Alcée Fortier High School was a high school in Uptown New Orleans, Louisiana that served grades 9–12. It was located five blocks away from McMain Secondary School.

==History==
The school opened in 1931 and was named for the renowned professor of Romance Languages at Tulane, Alcée Fortier. Originally Fortier was an all-boys school.

In 1992, Michael Lach and Michael Loverude of The Christian Science Monitor stated "Based on test scores, dropout rates, and socioeconomic status of the students, the schools we taught in were two of the worst high schools in the country - Booker T. Washington and Alcee Fortier high schools. Given these circumstances, both schools do a fine job, but students leave deserving so much more."

Around 2003, the school made an "academically unacceptable" list. In 2006, John Schmid of the Milwaukee Journal Sentinel said that Fortier was considered to be one of the "worst" schools in Louisiana. The high school closed in 2006.

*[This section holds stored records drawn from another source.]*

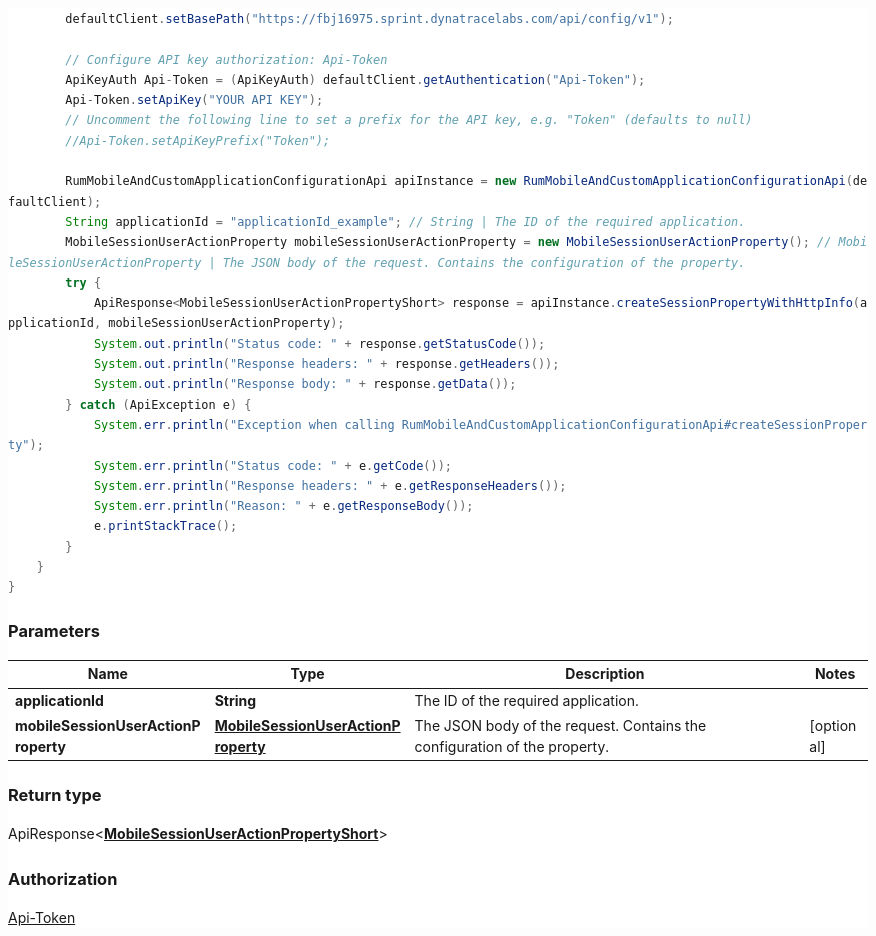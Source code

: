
 ```java
        defaultClient.setBasePath("https://fbj16975.sprint.dynatracelabs.com/api/config/v1");
        
        // Configure API key authorization: Api-Token
        ApiKeyAuth Api-Token = (ApiKeyAuth) defaultClient.getAuthentication("Api-Token");
        Api-Token.setApiKey("YOUR API KEY");
        // Uncomment the following line to set a prefix for the API key, e.g. "Token" (defaults to null)
        //Api-Token.setApiKeyPrefix("Token");

        RumMobileAndCustomApplicationConfigurationApi apiInstance = new RumMobileAndCustomApplicationConfigurationApi(defaultClient);
        String applicationId = "applicationId_example"; // String | The ID of the required application.
        MobileSessionUserActionProperty mobileSessionUserActionProperty = new MobileSessionUserActionProperty(); // MobileSessionUserActionProperty | The JSON body of the request. Contains the configuration of the property.
        try {
            ApiResponse<MobileSessionUserActionPropertyShort> response = apiInstance.createSessionPropertyWithHttpInfo(applicationId, mobileSessionUserActionProperty);
            System.out.println("Status code: " + response.getStatusCode());
            System.out.println("Response headers: " + response.getHeaders());
            System.out.println("Response body: " + response.getData());
        } catch (ApiException e) {
            System.err.println("Exception when calling RumMobileAndCustomApplicationConfigurationApi#createSessionProperty");
            System.err.println("Status code: " + e.getCode());
            System.err.println("Response headers: " + e.getResponseHeaders());
            System.err.println("Reason: " + e.getResponseBody());
            e.printStackTrace();
        }
    }
}
```

### Parameters


| Name | Type | Description  | Notes |
|------------- | ------------- | ------------- | -------------|
| **applicationId** | **String**| The ID of the required application. | |
| **mobileSessionUserActionProperty** | [**MobileSessionUserActionProperty**](MobileSessionUserActionProperty.md)| The JSON body of the request. Contains the configuration of the property. | [optional] |

### Return type

ApiResponse<[**MobileSessionUserActionPropertyShort**](MobileSessionUserActionPropertyShort.md)>


### Authorization

[Api-Token](../README.md#Api-Token)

Lusher Charter School's secondary campus opened in the former Alcée Fortier building.

==Curriculum==
The school offered German after its 1931 opening. About 150 students per academic period studied German. German was discontinued in the New Orleans school system in 1938, with the approach of World War II.

==Athletics==
===Championships===
Football championships
- (1) State Championship: 1948

==Notable alumni==
- Ashley Ambrose — NFL cornerback (1992-2004), played for several teams including the Atlanta Falcons and New Orleans Saints
- Victor Gold (Class of 1945) — journalist
- Frederick Jacob Reagan Heebe, judge
- Al Hirt — Musician
- Maurice Hurst — NFL cornerback (1989-1995)
- Kevin Lewis — NFL cornerback (1989-1992)
- Russell Long — U.S. senator from 1948 to 1987
- Jason Mitchell — American actor best known for portraying rapper Eazy-E in the 2015 biopic Straight Outta Compton.
- Howard K. Smith — television journalist
- Matthew Teague — NFL linebacker (1980-1985)
- John Kennedy Toole — novelist
- Dave Treen (Class of 1945) — governor of Louisiana from 1980 to 1984
- Norman Treigle — operatic bass-baritone
- Tony Washington — played American football at school during his junior year, moved to University School of Las Colinas because of Hurricane Katrina
- Aeneas Williams — NFL defensive back (1991-2004), member of the Pro Football Hall of Fame

==Notes==
- Merrill, Ellen C. Germans Of Louisiana. Pelican Publishing, 2005. ISBN 1455604844, 9781455604845.